Edit: Or for that matter, what if a Republican calls anyone who defends Rove a slimeball? (Are there any? If not, why?)
 

Darkhawk28

Diamond Member
Dec 22, 2000
6,759
0
0
Originally posted by: Aegeon
The Newsweek story is apparently accidently online on MSNBC's website early. It looks like things are really going to get going now. This is treasonous behavoir if accurate.

The Rove Factor?
Time magazine talked to Bush's guru for Plame story

By Michael Isikoff
Newsweek

July 11 issue - Its legal appeals exhausted, Time magazine agreed last week to turn over reporter Matthew Cooper's e-mails and computer notes to a special prosecutor investigating the leak of an undercover CIA agent's identity.

Now the story may be about to take another turn. The e-mails surrendered by Time Inc., which are largely between Cooper and his editors, show that one of Cooper's sources was White House deputy chief of staff Karl Rove, according to two lawyers who asked not to be identified because they are representing witnesses sympathetic to the White House. Cooper and a Time spokeswoman declined to comment. But in an interview with NEWSWEEK, Rove's lawyer, Robert Luskin, confirmed that Rove had been interviewed by Cooper for the article. It is unclear, however, what passed between Cooper and Rove....

But according to Luskin, Rove's lawyer, Rove spoke to Cooper three or four days before Novak's column appeared. Luskin told NEWSWEEK that Rove "never knowingly disclosed classified information" and that "he did not tell any reporter that Valerie Plame worked for the CIA." Luskin declined, however, to discuss any other details. He did say that Rove himself had testified before the grand jury "two or three times" and signed a waiver authorizing reporters to testify about their conversations with him. "He has answered every question that has been put to him about his conversations with Cooper and anybody else," Luskin said.

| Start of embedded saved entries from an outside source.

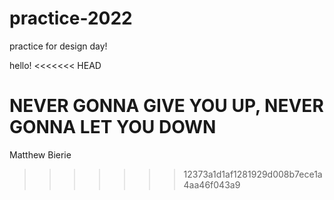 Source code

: # practice-2022
practice for design day! 

hello!
<<<<<<< HEAD







NEVER GONNA GIVE YOU UP, NEVER GONNA LET YOU DOWN
=======
Matthew Bierie
>>>>>>> 12373a1d1af1281929d008b7ece1a4aa46f043a9
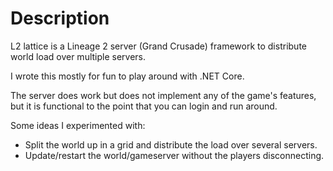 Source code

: # Description
L2 lattice is a Lineage 2 server (Grand Crusade) framework to distribute world load over multiple servers.

I wrote this mostly for fun to play around with .NET Core. 

The server does work but does not implement any of the game's features, but it is functional to the point that you can login and run around. 

Some ideas I experimented with:
- Split the world up in a grid and distribute the load over several servers. 
- Update/restart the world/gameserver without the players disconnecting.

But one of the two lawyers representing a witness sympathetic to the White House told NEWSWEEK that there was growing "concern" in the White House that the prosecutor is interested in Rove. Fitzgerald declined to comment.

In early October 2003, NEWSWEEK reported that immediately after Novak's column appeared in July, Rove called MSNBC "Hardball" host Chris Matthews and told him that Wilson's wife was "fair game." But White House spokesman Scott McClellan told reporters at the time that any suggestion that Rove had played a role in outing Plame was "totally ridiculous." On Oct. 10, McClellan was asked directly if Rove and two other White House aides had ever discussed Valerie Plame with any reporters. McClellan said he had spoken with all three, and "those individuals assured me they were not involved in this."
http://www.msnbc.msn.com/id/8445696/site/newsweek/

Well, there you have it...

Karl, did you out Valerie Plame?

Karl: No, I didn't.


Case dismissed. :laugh:
 

Darkhawk28

Diamond Member
Dec 22, 2000
6,759
0
0
Bush Retains Lawyer

It seems that Bush is worried enough to hire a lawyer after two witnesses have testified in front of a grand jury that Bush himself knew about the outing BEFOREHAND and did nothing to stop it.

Uh oh. This could get ugly quickly.
 

Tab

Lifer
Sep 15, 2002
12,145
0
71
Originally posted by: Darkhawk28
Bush Retains Lawyer

It seems that Bush is worried enough to hire a lawyer after two witnesses have testified in front of a grand jury that Bush himself knew about the outing BEFOREHAND and did nothing to stop it.

Uh oh. This could get ugly quickly.

Or pretty, depending how you look it at.
 

Darkhawk28

Diamond Member
Dec 22, 2000
6,759
0
0
Originally posted by: Tab
Originally posted by: Darkhawk28
Bush Retains Lawyer

It seems that Bush is worried enough to hire a lawyer after two witnesses have testified in front of a grand jury that Bush himself knew about the outing BEFOREHAND and did nothing to stop it.

Uh oh. This could get ugly quickly.

Or pretty, depending how you look it at.

Pretty in that ugly bulldog kind of way.
 

totalcommand

Platinum Member
Apr 21, 2004
2,487
0
0
Originally posted by: Darkhawk28
Bush Retains Lawyer

It seems that Bush is worried enough to hire a lawyer after two witnesses have testified in front of a grand jury that Bush himself knew about the outing BEFOREHAND and did nothing to stop it.

Uh oh. This could get ugly quickly.

Still way too good (and by good, I mean disgusting) to be true!